Read more of this story here from Truthdig RSS by The Associated Press.

LAKEPORT, Calif. — The largest wildfire ever recorded in California needed just 11 days to blacken an area nearly the size of Los Angeles — and it’s only one of many enormous blazes that could make this the worst fire season in state history.

Some 14,000 firefighters from as far away as Florida and even New Zealand are struggling to curb 18 fires in the midst of a sweltering summer that has seen wind-whipped flames carve their way through national forest land and rural areas, threaten urban areas and incinerate neighborhoods.

“For whatever reason, fires are burning much more intensely, much more quickly than they were before,” said Mark A. Hartwig, president of the California Fire Chiefs Association.

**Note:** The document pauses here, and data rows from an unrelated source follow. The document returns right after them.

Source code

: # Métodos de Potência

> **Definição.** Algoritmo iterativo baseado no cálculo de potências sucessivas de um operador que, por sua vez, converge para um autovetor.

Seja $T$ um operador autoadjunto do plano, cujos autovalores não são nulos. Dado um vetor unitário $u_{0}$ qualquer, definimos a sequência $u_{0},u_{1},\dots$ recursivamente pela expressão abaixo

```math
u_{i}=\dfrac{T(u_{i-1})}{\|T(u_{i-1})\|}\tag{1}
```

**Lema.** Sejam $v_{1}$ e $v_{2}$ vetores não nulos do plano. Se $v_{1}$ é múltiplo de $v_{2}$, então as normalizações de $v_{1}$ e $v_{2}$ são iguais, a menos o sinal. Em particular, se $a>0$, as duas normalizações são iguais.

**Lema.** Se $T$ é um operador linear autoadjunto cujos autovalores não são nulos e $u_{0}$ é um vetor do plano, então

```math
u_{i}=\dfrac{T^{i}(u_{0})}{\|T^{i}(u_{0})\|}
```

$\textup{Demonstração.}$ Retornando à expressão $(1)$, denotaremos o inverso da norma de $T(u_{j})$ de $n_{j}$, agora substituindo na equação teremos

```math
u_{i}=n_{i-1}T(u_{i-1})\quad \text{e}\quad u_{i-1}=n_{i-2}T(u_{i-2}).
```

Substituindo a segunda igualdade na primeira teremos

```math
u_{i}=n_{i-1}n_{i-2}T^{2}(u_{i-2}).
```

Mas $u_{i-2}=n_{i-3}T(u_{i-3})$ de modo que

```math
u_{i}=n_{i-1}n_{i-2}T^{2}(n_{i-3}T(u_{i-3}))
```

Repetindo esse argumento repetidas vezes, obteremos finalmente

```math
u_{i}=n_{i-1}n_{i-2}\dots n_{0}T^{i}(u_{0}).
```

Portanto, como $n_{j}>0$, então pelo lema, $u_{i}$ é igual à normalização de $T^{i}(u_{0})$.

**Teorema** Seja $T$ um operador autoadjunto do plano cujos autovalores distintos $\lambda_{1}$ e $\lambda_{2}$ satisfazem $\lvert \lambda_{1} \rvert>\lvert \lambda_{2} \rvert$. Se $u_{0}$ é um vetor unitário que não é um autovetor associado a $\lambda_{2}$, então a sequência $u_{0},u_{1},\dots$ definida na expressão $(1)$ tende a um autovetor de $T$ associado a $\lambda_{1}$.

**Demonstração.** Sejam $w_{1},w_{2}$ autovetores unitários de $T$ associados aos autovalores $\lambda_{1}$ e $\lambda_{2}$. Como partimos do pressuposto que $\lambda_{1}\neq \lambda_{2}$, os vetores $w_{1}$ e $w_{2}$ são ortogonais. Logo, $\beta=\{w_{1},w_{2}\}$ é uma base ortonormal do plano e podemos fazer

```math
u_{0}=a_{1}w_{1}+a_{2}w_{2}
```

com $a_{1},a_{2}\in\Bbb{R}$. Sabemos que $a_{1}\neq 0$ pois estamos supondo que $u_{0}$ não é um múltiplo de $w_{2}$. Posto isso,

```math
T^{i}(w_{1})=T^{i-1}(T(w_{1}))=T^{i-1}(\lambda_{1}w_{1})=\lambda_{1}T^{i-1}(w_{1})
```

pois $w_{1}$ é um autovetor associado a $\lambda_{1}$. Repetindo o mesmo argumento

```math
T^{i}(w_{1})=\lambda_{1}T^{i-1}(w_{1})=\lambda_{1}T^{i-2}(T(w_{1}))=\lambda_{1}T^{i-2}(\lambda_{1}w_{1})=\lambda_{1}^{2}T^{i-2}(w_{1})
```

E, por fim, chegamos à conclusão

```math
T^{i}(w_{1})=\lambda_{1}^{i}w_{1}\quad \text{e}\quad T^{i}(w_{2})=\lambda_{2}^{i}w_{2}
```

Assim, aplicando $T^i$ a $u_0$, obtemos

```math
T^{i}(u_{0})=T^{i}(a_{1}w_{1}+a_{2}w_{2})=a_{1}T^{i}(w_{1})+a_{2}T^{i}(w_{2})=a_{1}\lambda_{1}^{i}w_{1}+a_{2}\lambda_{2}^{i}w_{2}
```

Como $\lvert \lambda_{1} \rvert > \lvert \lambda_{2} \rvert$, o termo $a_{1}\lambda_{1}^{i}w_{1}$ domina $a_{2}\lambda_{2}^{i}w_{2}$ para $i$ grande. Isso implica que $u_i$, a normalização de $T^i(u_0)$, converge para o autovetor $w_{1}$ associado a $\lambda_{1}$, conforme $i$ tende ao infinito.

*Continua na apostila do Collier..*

California is seeing earlier, longer and more destructive wildfire seasons because of drought, warmer weather attributed to climate change and home construction deeper into the forests.

Some of the largest fires have erupted just within the past few weeks as the state has seen record-setting temperatures — and the historically worst months of wildfire season are still to come.

In Northern California, the record-setting Mendocino Complex — twin fires being fought as a single conflagration — gained ground Tuesday but more slowly because its own smoke covered the area and lowered the temperature, according to the California Department of Forestry.

The flames, which had burned 457 square miles (1,184 square kilometers), were raging in mostly remote areas and no deaths or serious injuries were reported but 75 homes were destroyed.

The blaze that broke out July 27 initially spread quickly because of what officials said was a perfect combination of weather, rugged topography and abundant brush and timber turned to tinder by years of drought.

Resources also were thin at first because thousands of firefighters already were battling a fire hundreds of miles north. That fire, which spread into the city of Redding, killed six people and destroyed more than 1,000 homes. The so-called Carr Fire was less than half contained.

In becoming the biggest fire in California history, the Mendocino Complex fire broke a record set just eight months ago. A blaze in Southern California in December killed two people, burned 440 square miles (1,140 square kilometers) and destroyed more than 1,000 buildings.

California’s firefighting costs have more than tripled from $242 million in the 2013 fiscal year to $773 million in the 2018 fiscal year that ended June 30, according to Cal Fire.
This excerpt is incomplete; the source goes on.